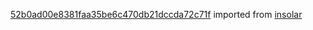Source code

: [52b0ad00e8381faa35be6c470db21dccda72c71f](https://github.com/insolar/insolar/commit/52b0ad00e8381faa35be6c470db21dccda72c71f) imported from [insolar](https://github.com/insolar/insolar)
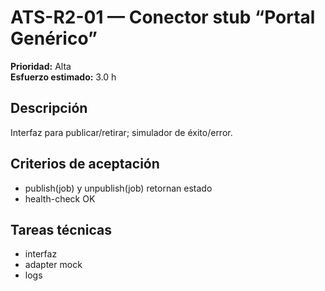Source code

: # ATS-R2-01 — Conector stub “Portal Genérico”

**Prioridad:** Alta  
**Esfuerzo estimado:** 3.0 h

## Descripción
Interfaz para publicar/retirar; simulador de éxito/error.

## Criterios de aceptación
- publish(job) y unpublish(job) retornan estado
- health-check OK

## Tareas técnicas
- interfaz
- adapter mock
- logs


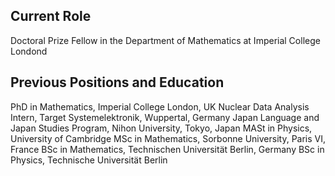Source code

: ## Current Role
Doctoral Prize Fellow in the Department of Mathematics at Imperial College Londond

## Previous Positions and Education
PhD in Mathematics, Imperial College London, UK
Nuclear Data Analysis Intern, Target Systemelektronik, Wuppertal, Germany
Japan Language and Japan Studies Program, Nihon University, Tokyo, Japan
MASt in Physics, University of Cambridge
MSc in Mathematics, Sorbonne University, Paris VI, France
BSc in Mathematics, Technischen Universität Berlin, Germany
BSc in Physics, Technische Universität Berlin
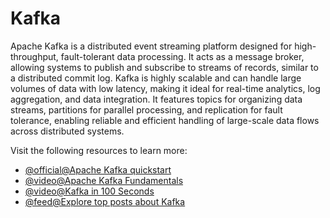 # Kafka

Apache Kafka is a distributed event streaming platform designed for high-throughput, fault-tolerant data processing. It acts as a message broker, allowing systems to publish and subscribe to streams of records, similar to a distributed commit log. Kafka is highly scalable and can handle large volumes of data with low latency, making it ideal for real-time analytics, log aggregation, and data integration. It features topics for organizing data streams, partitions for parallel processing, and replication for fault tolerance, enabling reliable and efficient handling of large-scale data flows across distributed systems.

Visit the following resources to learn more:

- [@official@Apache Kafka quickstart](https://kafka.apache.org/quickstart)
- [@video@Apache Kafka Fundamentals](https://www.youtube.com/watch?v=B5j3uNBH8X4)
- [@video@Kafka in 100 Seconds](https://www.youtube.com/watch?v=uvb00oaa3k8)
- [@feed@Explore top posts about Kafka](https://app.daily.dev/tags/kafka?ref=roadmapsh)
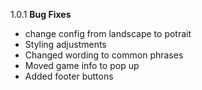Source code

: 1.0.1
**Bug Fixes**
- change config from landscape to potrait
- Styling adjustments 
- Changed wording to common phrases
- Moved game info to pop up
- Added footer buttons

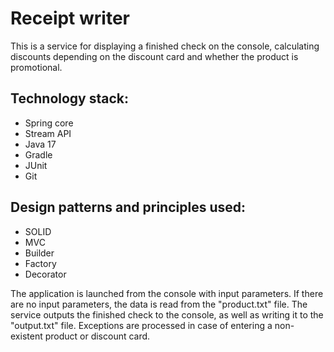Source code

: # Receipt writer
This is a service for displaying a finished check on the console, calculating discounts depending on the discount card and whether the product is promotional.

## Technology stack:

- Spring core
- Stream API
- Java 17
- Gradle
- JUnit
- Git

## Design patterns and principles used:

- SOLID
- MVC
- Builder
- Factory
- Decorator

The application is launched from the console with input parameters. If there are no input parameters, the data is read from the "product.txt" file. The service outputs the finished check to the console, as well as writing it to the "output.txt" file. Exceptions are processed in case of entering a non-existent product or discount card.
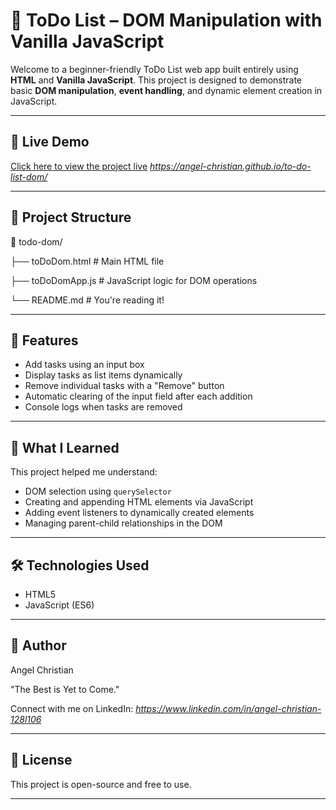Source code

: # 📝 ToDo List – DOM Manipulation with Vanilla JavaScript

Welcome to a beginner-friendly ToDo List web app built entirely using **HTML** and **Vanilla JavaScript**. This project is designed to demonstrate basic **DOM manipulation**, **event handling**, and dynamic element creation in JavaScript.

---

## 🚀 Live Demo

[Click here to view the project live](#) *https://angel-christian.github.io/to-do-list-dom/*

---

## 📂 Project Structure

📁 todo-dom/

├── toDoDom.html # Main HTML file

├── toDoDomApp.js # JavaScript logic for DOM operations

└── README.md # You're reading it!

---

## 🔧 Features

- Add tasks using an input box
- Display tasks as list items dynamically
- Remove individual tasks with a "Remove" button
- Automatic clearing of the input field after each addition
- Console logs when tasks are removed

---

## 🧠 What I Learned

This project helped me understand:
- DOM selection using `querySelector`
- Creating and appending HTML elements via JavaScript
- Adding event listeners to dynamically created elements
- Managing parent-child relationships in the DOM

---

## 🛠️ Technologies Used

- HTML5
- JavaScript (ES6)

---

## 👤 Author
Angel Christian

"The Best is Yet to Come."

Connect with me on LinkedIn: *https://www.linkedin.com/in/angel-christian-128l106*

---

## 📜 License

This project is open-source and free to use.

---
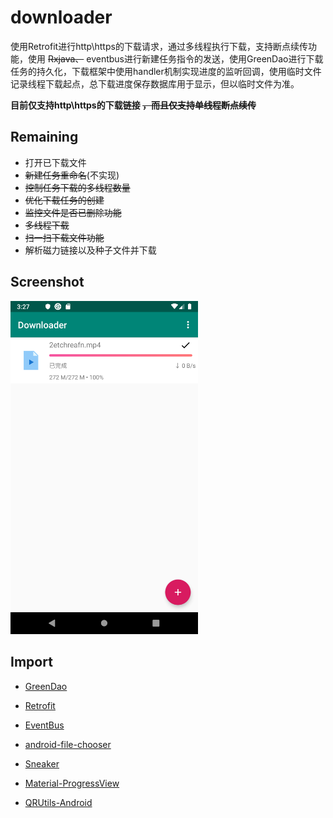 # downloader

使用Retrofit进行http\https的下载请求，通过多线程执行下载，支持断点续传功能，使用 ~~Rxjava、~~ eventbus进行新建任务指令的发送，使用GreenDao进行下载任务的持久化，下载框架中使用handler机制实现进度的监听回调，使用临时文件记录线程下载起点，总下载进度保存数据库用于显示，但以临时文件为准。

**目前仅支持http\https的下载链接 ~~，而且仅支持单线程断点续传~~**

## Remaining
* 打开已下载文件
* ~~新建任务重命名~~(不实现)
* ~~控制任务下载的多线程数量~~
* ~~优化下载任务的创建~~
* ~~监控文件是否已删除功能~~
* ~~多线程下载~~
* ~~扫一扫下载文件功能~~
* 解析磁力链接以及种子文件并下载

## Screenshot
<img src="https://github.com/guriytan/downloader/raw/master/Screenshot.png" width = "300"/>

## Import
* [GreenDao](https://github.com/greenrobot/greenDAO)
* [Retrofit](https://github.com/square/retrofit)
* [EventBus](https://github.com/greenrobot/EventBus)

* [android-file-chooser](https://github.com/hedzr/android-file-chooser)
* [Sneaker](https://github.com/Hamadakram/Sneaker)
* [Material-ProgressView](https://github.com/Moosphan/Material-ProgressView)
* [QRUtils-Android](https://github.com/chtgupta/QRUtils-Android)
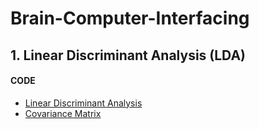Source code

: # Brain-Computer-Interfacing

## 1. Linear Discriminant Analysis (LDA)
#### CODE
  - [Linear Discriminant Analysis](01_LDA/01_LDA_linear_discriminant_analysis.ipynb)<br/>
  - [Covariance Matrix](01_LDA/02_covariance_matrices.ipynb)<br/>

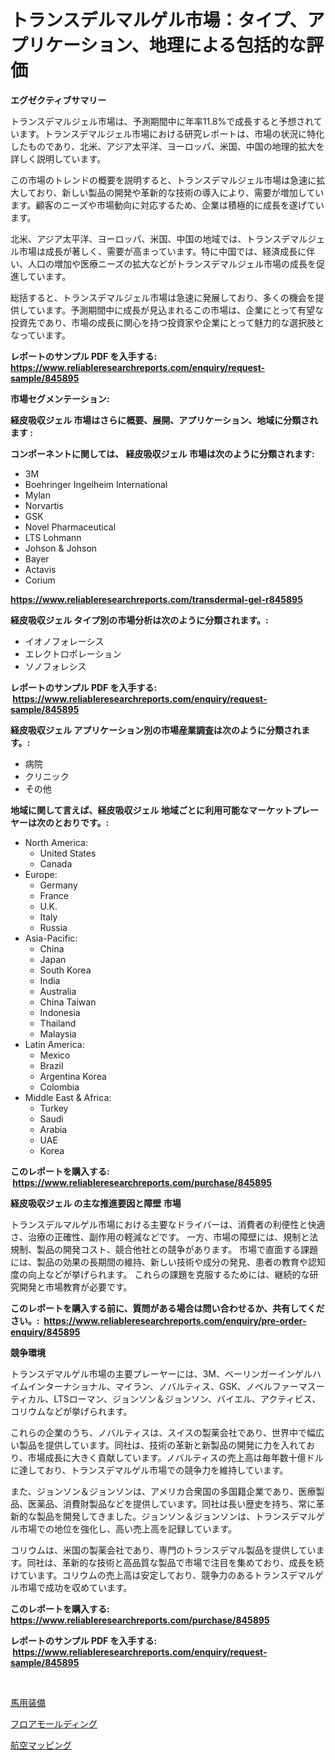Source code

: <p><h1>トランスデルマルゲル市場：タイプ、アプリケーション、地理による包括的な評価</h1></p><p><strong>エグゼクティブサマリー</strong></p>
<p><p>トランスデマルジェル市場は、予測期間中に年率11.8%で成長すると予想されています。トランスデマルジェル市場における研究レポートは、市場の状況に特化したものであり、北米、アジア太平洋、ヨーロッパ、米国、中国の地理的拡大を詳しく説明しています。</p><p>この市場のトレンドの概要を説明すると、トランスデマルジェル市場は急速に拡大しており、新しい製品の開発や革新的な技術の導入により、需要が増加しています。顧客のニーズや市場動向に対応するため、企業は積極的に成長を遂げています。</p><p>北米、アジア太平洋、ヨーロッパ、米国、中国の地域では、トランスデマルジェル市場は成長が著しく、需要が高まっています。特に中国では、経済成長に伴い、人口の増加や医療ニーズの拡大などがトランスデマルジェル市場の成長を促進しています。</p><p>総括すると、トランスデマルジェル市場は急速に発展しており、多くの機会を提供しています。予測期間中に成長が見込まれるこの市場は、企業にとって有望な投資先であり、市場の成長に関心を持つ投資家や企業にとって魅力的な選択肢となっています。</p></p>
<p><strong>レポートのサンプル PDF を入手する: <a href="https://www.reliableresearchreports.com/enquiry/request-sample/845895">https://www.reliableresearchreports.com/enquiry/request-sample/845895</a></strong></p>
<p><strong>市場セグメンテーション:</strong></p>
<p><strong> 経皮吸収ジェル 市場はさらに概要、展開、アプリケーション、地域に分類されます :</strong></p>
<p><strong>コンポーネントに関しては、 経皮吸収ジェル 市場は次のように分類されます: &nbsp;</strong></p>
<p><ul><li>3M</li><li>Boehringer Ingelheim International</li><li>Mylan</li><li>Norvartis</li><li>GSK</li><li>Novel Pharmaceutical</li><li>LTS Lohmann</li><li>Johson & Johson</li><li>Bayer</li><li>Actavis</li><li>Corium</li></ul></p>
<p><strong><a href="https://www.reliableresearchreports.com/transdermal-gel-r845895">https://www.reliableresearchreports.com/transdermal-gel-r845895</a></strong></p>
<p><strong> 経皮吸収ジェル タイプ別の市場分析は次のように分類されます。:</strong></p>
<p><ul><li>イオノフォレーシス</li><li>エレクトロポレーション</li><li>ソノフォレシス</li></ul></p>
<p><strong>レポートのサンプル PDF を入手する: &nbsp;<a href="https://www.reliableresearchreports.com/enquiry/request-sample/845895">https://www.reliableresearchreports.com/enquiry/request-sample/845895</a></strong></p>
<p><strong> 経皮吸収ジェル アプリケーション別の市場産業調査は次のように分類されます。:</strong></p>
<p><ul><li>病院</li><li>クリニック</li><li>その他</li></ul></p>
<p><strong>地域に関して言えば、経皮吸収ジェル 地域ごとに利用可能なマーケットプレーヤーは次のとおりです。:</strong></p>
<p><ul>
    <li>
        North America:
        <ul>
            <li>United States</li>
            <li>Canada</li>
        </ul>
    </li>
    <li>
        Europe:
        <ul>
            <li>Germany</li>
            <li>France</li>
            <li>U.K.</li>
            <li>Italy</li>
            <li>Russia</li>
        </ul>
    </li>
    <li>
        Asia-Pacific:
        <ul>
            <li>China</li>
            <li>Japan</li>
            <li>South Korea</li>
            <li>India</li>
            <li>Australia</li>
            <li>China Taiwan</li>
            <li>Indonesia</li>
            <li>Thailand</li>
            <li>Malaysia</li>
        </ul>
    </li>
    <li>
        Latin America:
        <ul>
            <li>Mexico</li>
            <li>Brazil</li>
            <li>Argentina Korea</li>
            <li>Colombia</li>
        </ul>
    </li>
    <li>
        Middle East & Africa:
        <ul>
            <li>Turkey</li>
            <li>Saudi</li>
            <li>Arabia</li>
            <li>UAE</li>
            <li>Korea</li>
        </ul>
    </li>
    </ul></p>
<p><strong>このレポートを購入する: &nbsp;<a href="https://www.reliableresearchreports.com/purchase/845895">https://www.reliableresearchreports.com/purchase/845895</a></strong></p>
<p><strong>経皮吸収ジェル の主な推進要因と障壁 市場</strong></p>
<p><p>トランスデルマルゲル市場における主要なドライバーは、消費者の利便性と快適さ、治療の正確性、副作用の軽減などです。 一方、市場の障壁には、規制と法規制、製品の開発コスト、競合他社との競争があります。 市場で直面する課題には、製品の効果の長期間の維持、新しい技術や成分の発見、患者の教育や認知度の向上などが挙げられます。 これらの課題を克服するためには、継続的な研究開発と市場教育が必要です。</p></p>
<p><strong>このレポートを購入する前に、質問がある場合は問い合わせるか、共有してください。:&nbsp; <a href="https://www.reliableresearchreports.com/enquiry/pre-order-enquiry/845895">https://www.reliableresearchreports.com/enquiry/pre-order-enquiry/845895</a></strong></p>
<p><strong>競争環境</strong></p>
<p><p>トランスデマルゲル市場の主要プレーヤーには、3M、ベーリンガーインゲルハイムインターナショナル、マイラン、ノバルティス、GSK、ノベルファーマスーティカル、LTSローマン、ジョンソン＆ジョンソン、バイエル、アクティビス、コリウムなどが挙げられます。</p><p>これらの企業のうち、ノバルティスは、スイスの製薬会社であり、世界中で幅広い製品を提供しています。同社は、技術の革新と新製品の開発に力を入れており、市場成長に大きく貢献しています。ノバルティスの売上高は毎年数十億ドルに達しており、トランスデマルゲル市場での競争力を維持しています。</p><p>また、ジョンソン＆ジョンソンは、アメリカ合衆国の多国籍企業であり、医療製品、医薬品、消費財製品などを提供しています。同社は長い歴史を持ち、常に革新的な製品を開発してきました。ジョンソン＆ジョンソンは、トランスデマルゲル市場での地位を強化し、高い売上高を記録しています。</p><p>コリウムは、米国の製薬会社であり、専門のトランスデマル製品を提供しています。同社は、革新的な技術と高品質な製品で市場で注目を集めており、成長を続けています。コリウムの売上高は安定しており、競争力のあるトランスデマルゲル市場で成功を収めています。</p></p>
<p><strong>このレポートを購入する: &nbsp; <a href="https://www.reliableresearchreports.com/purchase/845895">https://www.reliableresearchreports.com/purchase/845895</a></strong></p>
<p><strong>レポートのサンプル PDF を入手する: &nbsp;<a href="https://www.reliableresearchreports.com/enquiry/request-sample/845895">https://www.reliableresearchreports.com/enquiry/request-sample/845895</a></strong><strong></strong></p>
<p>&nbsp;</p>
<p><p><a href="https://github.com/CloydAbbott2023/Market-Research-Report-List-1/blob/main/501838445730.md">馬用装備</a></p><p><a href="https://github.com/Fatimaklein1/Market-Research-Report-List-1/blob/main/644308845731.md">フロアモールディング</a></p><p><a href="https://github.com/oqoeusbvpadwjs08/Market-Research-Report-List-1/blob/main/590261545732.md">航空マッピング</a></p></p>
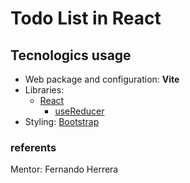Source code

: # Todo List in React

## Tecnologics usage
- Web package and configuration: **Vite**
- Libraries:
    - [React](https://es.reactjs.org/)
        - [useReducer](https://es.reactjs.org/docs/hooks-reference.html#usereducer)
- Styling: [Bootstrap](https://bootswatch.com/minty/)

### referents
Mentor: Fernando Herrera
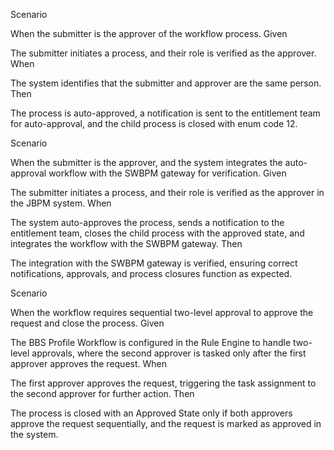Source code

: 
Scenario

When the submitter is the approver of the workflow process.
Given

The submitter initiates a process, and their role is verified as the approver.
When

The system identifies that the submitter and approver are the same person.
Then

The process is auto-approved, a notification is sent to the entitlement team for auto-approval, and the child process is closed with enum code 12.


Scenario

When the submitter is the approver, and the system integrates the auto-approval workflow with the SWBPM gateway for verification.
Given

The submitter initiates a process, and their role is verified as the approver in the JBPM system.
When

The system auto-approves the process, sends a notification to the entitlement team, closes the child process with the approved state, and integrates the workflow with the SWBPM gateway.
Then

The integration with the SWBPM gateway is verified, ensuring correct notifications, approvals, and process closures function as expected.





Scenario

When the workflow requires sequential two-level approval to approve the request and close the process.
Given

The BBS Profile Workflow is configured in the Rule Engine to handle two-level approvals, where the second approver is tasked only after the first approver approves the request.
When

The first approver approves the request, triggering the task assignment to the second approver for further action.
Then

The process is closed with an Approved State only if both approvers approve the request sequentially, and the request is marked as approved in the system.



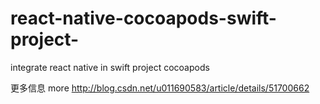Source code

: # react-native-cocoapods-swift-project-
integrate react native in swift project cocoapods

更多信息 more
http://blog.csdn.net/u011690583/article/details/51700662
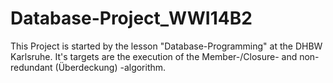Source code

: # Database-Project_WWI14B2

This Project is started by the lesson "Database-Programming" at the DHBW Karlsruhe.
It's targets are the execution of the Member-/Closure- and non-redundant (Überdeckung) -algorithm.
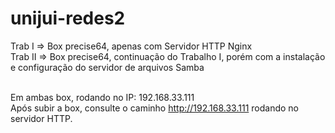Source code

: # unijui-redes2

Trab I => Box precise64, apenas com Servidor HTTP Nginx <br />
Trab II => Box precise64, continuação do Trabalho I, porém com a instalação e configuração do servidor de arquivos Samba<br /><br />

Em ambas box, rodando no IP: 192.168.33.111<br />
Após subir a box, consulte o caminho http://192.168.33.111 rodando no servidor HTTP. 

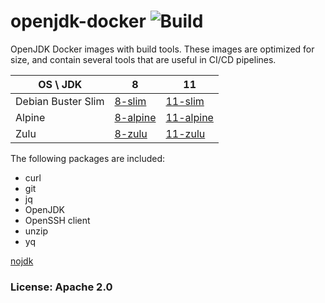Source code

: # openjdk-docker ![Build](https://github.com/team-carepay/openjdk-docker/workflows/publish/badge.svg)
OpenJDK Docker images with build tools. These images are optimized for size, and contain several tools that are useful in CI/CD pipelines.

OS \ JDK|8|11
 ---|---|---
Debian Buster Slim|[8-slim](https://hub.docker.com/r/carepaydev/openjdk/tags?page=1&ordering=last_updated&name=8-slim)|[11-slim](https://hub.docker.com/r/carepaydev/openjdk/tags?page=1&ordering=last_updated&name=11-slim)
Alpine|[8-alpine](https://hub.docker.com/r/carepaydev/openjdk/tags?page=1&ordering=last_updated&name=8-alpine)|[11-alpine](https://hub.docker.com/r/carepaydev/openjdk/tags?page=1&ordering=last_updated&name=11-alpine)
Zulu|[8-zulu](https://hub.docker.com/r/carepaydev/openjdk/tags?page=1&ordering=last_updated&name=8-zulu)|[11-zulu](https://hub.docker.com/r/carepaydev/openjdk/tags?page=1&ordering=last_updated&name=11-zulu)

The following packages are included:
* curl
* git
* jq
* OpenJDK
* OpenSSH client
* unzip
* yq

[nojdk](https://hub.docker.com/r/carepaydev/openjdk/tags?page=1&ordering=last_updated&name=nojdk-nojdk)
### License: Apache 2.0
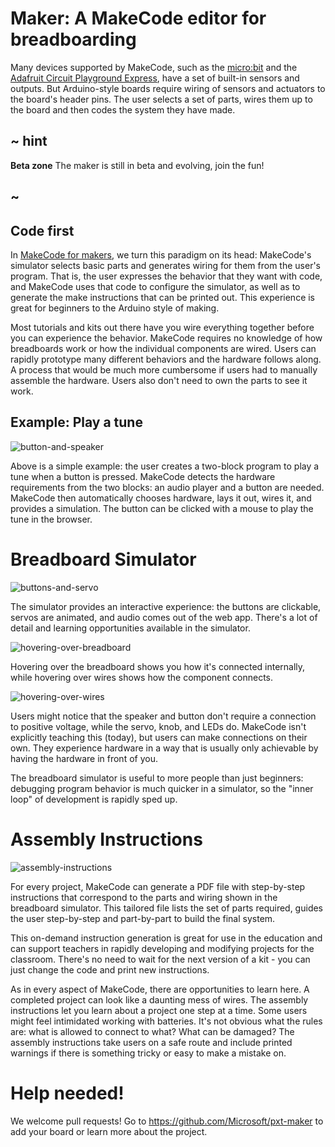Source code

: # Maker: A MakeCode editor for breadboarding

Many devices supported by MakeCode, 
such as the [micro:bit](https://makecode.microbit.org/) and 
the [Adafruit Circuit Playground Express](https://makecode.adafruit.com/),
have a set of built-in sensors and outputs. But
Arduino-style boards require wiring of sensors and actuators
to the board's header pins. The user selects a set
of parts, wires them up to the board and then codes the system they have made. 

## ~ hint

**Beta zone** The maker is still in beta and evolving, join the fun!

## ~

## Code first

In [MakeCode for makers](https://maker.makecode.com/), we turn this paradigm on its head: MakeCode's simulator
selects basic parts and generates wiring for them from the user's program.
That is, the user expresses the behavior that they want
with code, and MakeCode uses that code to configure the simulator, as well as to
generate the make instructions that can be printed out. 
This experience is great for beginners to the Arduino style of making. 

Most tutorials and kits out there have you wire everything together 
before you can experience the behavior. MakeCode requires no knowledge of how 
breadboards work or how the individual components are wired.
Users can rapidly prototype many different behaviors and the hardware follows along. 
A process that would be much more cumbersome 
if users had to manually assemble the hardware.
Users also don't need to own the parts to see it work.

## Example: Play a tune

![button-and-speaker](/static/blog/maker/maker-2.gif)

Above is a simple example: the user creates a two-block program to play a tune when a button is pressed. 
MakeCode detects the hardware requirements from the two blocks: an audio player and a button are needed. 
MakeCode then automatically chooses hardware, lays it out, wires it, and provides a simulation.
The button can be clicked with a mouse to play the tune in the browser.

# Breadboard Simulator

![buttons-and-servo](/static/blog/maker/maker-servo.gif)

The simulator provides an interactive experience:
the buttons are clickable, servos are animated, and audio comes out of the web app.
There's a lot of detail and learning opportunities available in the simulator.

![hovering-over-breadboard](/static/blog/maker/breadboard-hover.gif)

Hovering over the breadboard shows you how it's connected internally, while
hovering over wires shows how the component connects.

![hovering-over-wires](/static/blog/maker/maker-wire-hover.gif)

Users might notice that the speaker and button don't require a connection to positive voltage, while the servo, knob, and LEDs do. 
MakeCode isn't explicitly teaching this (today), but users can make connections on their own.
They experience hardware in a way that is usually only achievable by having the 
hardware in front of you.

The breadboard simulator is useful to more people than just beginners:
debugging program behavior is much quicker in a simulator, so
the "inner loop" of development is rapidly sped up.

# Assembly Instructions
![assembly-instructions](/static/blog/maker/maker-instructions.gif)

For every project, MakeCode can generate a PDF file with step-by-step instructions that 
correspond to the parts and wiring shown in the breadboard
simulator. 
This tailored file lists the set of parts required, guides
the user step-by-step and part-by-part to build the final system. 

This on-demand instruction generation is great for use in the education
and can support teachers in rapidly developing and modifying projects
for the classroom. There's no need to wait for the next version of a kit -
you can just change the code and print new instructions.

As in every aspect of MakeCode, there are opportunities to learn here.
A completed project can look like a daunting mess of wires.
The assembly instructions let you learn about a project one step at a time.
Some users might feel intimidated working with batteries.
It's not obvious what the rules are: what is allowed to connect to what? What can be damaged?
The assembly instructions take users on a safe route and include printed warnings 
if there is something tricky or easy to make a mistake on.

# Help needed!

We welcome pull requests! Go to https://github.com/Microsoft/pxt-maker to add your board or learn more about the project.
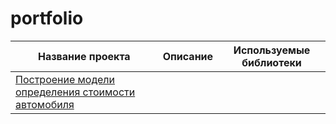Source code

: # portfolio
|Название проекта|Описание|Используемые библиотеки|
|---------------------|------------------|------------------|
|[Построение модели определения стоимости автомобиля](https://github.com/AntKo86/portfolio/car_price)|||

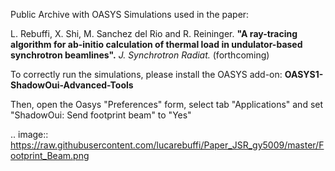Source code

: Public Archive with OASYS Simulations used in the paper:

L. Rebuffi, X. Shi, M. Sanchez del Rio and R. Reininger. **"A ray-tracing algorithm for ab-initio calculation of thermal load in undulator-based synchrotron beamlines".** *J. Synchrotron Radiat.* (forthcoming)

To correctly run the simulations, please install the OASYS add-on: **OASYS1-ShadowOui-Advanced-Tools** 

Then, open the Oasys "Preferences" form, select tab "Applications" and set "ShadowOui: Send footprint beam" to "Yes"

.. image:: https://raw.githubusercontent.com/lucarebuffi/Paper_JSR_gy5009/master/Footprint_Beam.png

▶ [EXERCISE DESCRIPTION]: Lines to set down from above: the line with "A process that would be much more cumbersome", the line with "Above is a simple", and every line between, each exactly as written.

▶ [ANSWER TO THE PROBLEM]:
A process that would be much more cumbersome 
if users had to manually assemble the hardware.
Users also don't need to own the parts to see it work.

## Example: Play a tune

![button-and-speaker](/static/blog/maker/maker-2.gif)

Above is a simple example: the user creates a two-block program to play a tune when a button is pressed. 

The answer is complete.